:: Exercise description ::
Go through the entries below and write each one out exactly.

Stored data:
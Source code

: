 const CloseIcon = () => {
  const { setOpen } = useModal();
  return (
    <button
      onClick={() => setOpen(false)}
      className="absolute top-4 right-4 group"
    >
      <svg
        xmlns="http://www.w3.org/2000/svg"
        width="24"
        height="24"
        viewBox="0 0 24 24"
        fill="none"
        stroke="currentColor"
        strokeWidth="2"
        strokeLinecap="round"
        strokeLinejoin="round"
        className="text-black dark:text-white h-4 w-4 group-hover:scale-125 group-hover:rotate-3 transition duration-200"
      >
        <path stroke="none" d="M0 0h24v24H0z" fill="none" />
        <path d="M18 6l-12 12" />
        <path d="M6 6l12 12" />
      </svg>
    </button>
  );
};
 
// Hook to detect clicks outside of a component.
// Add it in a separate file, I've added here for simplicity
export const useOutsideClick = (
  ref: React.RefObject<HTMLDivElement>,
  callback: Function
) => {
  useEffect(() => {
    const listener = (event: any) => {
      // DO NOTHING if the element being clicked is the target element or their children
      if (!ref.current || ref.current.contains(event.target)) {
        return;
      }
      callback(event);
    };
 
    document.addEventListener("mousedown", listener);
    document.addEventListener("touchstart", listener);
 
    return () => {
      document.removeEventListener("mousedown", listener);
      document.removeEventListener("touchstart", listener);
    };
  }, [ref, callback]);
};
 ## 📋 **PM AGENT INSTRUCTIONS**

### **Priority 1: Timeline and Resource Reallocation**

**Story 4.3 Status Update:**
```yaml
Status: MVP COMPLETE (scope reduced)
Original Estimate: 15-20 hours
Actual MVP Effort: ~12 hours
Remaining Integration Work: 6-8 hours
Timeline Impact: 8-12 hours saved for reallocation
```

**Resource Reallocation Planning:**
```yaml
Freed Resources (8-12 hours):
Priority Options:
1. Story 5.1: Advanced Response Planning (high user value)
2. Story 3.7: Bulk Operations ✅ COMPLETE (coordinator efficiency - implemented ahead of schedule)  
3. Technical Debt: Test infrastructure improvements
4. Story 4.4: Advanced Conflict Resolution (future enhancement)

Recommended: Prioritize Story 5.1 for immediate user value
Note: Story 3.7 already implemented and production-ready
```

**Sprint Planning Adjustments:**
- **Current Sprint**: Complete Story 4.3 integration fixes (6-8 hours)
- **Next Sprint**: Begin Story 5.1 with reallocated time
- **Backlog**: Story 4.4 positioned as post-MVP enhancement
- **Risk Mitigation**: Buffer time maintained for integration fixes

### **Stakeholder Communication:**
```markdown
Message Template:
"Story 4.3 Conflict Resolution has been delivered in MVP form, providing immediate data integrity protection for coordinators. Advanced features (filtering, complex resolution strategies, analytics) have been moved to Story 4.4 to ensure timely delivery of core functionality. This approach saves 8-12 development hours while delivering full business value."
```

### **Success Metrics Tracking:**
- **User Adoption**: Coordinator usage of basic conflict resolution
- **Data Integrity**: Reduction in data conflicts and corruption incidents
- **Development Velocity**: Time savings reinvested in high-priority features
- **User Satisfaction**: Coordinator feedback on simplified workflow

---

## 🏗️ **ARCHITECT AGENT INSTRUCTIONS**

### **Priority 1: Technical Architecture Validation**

:: Reply to the exercise ::
Source code

: const CloseIcon = () => {
  const { setOpen } = useModal();
  return (
    <button
      onClick={() => setOpen(false)}
      className="absolute top-4 right-4 group"
    >
      <svg
        xmlns="http://www.w3.org/2000/svg"
        width="24"
        height="24"
        viewBox="0 0 24 24"
        fill="none"
        stroke="currentColor"
        strokeWidth="2"
        strokeLinecap="round"
        strokeLinejoin="round"
        className="text-black dark:text-white h-4 w-4 group-hover:scale-125 group-hover:rotate-3 transition duration-200"
      >
        <path stroke="none" d="M0 0h24v24H0z" fill="none" />
        <path d="M18 6l-12 12" />
        <path d="M6 6l12 12" />
      </svg>
    </button>
  );
};
 
// Hook to detect clicks outside of a component.
// Add it in a separate file, I've added here for simplicity
export const useOutsideClick = (
  ref: React.RefObject<HTMLDivElement>,
  callback: Function
) => {
  useEffect(() => {
    const listener = (event: any) => {
      // DO NOTHING if the element being clicked is the target element or their children
      if (!ref.current || ref.current.contains(event.target)) {
        return;
      }
      callback(event);
    };
 
    document.addEventListener("mousedown", listener);
    document.addEventListener("touchstart", listener);
 
    return () => {
      document.removeEventListener("mousedown", listener);
      document.removeEventListener("touchstart", listener);
    };
  }, [ref, callback]);
};
 ## 📋 **PM AGENT INSTRUCTIONS**

### **Priority 1: Timeline and Resource Reallocation**

**Story 4.3 Status Update:**
```yaml
Status: MVP COMPLETE (scope reduced)
Original Estimate: 15-20 hours
Actual MVP Effort: ~12 hours
Remaining Integration Work: 6-8 hours
Timeline Impact: 8-12 hours saved for reallocation
```

**Resource Reallocation Planning:**
```yaml
Freed Resources (8-12 hours):
Priority Options:
1. Story 5.1: Advanced Response Planning (high user value)
2. Story 3.7: Bulk Operations ✅ COMPLETE (coordinator efficiency - implemented ahead of schedule)  
3. Technical Debt: Test infrastructure improvements
4. Story 4.4: Advanced Conflict Resolution (future enhancement)

Recommended: Prioritize Story 5.1 for immediate user value
Note: Story 3.7 already implemented and production-ready
```

**Sprint Planning Adjustments:**
- **Current Sprint**: Complete Story 4.3 integration fixes (6-8 hours)
- **Next Sprint**: Begin Story 5.1 with reallocated time
- **Backlog**: Story 4.4 positioned as post-MVP enhancement
- **Risk Mitigation**: Buffer time maintained for integration fixes

### **Stakeholder Communication:**
```markdown
Message Template:
"Story 4.3 Conflict Resolution has been delivered in MVP form, providing immediate data integrity protection for coordinators. Advanced features (filtering, complex resolution strategies, analytics) have been moved to Story 4.4 to ensure timely delivery of core functionality. This approach saves 8-12 development hours while delivering full business value."
```

### **Success Metrics Tracking:**
- **User Adoption**: Coordinator usage of basic conflict resolution
- **Data Integrity**: Reduction in data conflicts and corruption incidents
- **Development Velocity**: Time savings reinvested in high-priority features
- **User Satisfaction**: Coordinator feedback on simplified workflow

---

## 🏗️ **ARCHITECT AGENT INSTRUCTIONS**

### **Priority 1: Technical Architecture Validation**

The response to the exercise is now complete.